P/1 - Bolsonaro e Macron.
P/2 - Moratória da Argentina.
R - Moratória da Argentina, podia ser.
P/1 - Amazônia.
R - Amazônia, talvez. Enfim, então a gente inventou que sábado era o dia da gente tratar, em seminários de debates, essas coisas da atualidade, e chamar pessoas para virem falar no sábado. É aí que eu conheço o Vlado. Porque a gente foi chamar, nós íamos buscar onde? Altamente qualificados e garantia de que eram politicamente referenciados, que aquela era a base do Partidão, certo? A gente nunca conversou sobre Partidão. Então iam para lá, para a redação, para convidar pessoas: Rodolfo Konder veio falar, Miguel Urbano Rodrigues veio falar; mas a gente também ia lá para aprender e para sugerir pautas. Porque às vezes tinha isso: tinha um assunto que a gente estava ligado com ele, que precisava ser relatado, explicado etc., mas que nós mesmos não tínhamos competência de pôr isso no papel. A não ser que você fizesse os panfletos de praxe, só com os bordões e as obviedades de praxe. O que está acontecendo na universidade, que crise é essa que está acompanhando a universidade? Ou Renato, que estava na “Veja”, ou o pessoal da “Visão” faziam esse trabalho de grande reportagem, e ao publicar eles estavam criando esse documento que nós não éramos capazes de fazer.

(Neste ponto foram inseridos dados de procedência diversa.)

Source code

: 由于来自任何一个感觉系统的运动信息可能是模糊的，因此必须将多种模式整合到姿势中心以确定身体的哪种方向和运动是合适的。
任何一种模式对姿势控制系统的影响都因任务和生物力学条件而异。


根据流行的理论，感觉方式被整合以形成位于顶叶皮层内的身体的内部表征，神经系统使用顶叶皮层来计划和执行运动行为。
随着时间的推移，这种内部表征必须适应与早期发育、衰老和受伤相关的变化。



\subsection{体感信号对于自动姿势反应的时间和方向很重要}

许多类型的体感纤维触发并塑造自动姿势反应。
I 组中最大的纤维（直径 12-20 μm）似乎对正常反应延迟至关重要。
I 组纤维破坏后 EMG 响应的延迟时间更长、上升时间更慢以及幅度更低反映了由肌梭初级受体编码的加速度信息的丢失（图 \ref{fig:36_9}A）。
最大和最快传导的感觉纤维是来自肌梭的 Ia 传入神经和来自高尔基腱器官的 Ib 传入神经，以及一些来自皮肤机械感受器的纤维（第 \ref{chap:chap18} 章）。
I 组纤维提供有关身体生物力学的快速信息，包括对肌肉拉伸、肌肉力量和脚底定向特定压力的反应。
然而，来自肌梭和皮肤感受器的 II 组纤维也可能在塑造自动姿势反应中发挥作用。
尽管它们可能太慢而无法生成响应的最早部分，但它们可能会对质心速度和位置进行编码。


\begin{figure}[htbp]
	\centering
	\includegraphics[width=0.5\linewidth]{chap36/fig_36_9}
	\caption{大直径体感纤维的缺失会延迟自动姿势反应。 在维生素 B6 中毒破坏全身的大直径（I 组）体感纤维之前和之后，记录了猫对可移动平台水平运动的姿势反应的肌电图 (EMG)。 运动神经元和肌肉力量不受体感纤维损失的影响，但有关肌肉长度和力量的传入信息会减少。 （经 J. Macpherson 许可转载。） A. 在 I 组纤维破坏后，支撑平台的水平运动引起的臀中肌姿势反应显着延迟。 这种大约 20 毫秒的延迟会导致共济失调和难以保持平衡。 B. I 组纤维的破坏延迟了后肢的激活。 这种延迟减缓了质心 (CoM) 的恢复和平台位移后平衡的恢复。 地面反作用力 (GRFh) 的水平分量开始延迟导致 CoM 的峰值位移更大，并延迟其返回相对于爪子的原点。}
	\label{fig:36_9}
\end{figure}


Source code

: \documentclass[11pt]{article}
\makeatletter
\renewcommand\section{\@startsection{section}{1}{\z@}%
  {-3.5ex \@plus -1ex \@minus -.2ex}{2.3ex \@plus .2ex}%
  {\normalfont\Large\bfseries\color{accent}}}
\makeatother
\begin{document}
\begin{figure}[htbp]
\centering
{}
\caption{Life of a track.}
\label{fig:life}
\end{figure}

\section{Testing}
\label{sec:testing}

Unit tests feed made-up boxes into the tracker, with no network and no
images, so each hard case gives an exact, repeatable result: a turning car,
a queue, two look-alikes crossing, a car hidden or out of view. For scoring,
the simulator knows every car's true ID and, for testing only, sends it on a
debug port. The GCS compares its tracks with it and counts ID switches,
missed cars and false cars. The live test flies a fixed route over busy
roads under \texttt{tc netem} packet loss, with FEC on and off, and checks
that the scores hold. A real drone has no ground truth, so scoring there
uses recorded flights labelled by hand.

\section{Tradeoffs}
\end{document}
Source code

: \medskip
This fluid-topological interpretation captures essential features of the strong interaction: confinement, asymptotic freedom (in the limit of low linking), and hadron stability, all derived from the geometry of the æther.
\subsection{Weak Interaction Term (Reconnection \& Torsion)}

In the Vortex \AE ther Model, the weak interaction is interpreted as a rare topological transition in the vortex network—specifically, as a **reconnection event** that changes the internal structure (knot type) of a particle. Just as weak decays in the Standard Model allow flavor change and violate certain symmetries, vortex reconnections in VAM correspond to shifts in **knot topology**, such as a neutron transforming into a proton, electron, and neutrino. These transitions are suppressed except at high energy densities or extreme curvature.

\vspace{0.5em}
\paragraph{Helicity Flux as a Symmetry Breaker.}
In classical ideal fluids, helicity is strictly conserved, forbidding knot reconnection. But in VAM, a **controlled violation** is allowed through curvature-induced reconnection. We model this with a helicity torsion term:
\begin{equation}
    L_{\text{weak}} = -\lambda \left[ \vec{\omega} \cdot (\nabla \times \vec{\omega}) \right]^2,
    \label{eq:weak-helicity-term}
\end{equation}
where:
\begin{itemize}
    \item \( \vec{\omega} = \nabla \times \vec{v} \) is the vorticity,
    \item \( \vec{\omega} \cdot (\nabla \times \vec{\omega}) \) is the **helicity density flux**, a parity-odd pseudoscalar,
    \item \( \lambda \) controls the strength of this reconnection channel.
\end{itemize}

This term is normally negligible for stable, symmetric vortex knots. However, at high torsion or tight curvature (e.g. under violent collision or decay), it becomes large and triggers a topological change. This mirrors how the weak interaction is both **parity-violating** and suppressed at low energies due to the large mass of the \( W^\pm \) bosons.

P/1 - E qual foi a primeira impressão que você teve dele?
R - Hein?
P/1 - A primeira impressão que você teve do Vlado, quando o conheceu?
R - É o que todo mundo falava: sempre muito discreto, sempre debruçado sobre o que ler, um cara genuinamente preocupado com a obra que ele estava fazendo, não se dispersava não.
P/1 - E a ponta da sua convivência com ele se deu a partir desse processo de convite das pessoas para falar na ECA, é isso?
R - É, porque o que a gente estava fazendo, na verdade, era uma outra forma de fazer política, que foi derrotada durante um ano e meio no Conselho dos Centros Acadêmicos da USP. Eu era o representante do meu Centro Acadêmico e durante um ano e meio fui derrotado por 16 a 1. Então o nosso grêmio levantava que a gente devia procurar o Dom Paulo Evaristo Arns, cardeal arcebispo recém-empossado, para imaginar atividades conjuntas de solidariedade à família dos presos, perseguidos etc. Precisava fazer alguma coisa junto. O que se dizia ali? Que não, que o Dom Paulo era um pequeno burguês, centrista, minifundista, catarinense. Que aliança com a igreja sim, mas com a igreja da libertação, da revolução, que é o Dom Helder [Câmara], lá em Olinda, ou [Dom Pedro] Casaldáliga, em São Félix [do Araguaia]. O que eu dizia? Nós não temos nada contra o Dom Hélder nem contra o Casaldáliga, porra, o caralho, mas é longe. A gente pega o ônibus aqui em Higienópolis, 890, batemos lá na porta e vamos conversar com o cara. Vamos ver o que sai. "Não." Aí nós fomos; a ECA foi. É por isso que a ECA, os alunos da ECA, são a interlocução principal para organizar a missa do Alexandre Vannucchi, em março de 1973. Aquilo não foi como é contado hoje aí, que teve um show do Gilberto Gil, que não sei o quê, e 12 alunos foram até o Perseu Abramo, na “Folha [de S.Paulo]”: "Ah, Perseu, e tal". "Ah, procurem Dom Paulo." Aí o Dom Paulo foi e fez a missa. Porra, essa cascata desarma as pessoas, entendeu? Por que eu estou interessado em dar depoimentos? Não é por uma questão saudosista, não é negócio de numismata, colecionador, é porque as coisas aconteceram de um determinado jeito e quando nós estamos falando de protagonismo das pessoas comuns, como é o meu caso, eu sou filho do senhor Zé Maria, da Dona Adelaide, está certo? Não tem grana atrás, não tem prestígio, não tem porra nenhuma. Nunca tive nenhum cargo. Se eu consegui fazer, é prova de que todo mundo pode.
P/1 - Detalha um pouco desse episódio do Alexandre Vannucchi?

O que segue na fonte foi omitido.